- Task to carry out
Among the entries below, one stretch runs from the line that contains "to the availability" through the line that contains "2017, \GH presented". Repeat that stretch exactly, ends included, and only that.

- Data under study

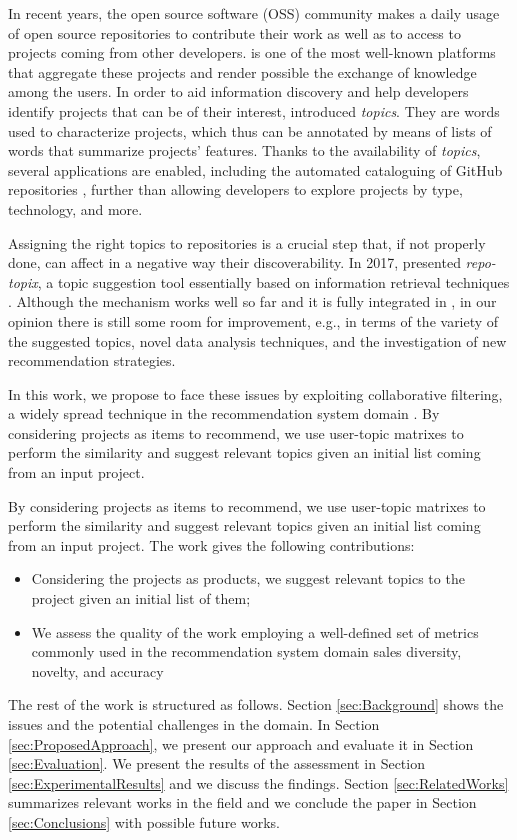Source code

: In recent years, the open source software (OSS) community 
makes a daily usage of open source repositories to 
contribute their work as well as to access to projects 
coming from other developers. \GH is one of the most 
well-known platforms that aggregate these projects and 
render possible the exchange of knowledge among the users.
%
In order to aid information discovery and help 
developers identify projects that can be of their interest, \GH introduced \emph{topics}. They are 
words used to characterize projects, which thus can be 
annotated by means of lists of words that summarize projects' features. Thanks 
to the availability of \emph{topics}, several applications are enabled, 
including the automated cataloguing of GitHub repositories \cite{davidlo1}, 
further than allowing developers to explore projects by type, technology, and 
more.

Assigning the right topics to \GH repositories is a crucial step that, if not 
properly done, can affect in a negative way their discoverability. In 
2017, \GH presented \textit{repo-topix}, a topic suggestion tool essentially 
based on information retrieval techniques \cite{noauthor_topic_nodate}. 
Although the mechanism works well so far and it is fully integrated in \GH, in our 
opinion there is still some room for improvement, e.g., in terms of the variety 
of the suggested topics, novel data analysis techniques, and the investigation of new recommendation strategies.

In this work, we propose to face these issues by exploiting collaborative filtering, a widely spread technique in the recommendation system domain \cite{Schafer:2007:CFR:1768197.1768208}. By considering \GH projects as items to recommend,  we use user-topic matrixes to perform the similarity and suggest relevant topics given an initial list coming from an input project. 

By considering \GH projects as items to recommend,  we use user-topic matrixes to perform the similarity and suggest relevant topics given an initial list coming from an input project. 
The work gives the following contributions:
\begin{itemize}
\item Considering the \GH projects as products, we suggest relevant topics to the project given an initial list of them;
\item We assess the quality of the work employing a well-defined set of metrics commonly used in the recommendation system domain \ie sales diversity, novelty, and accuracy
\end{itemize}

The rest of the work is structured as follows. Section \ref{sec:Background} shows the issues and the potential challenges in the domain. In Section \ref{sec:ProposedApproach}, we present our approach and evaluate it in Section \ref{sec:Evaluation}. We present the results of the assessment in Section \ref{sec:ExperimentalResults} and we discuss the findings. Section \ref{sec:RelatedWorks} summarizes relevant works in the field and we conclude the paper in Section \ref{sec:Conclusions} with possible future works.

- Answer to this exercise
to the availability of \emph{topics}, several applications are enabled, 
including the automated cataloguing of GitHub repositories \cite{davidlo1}, 
further than allowing developers to explore projects by type, technology, and 
more.

Assigning the right topics to \GH repositories is a crucial step that, if not 
properly done, can affect in a negative way their discoverability. In 
2017, \GH presented \textit{repo-topix}, a topic suggestion tool essentially 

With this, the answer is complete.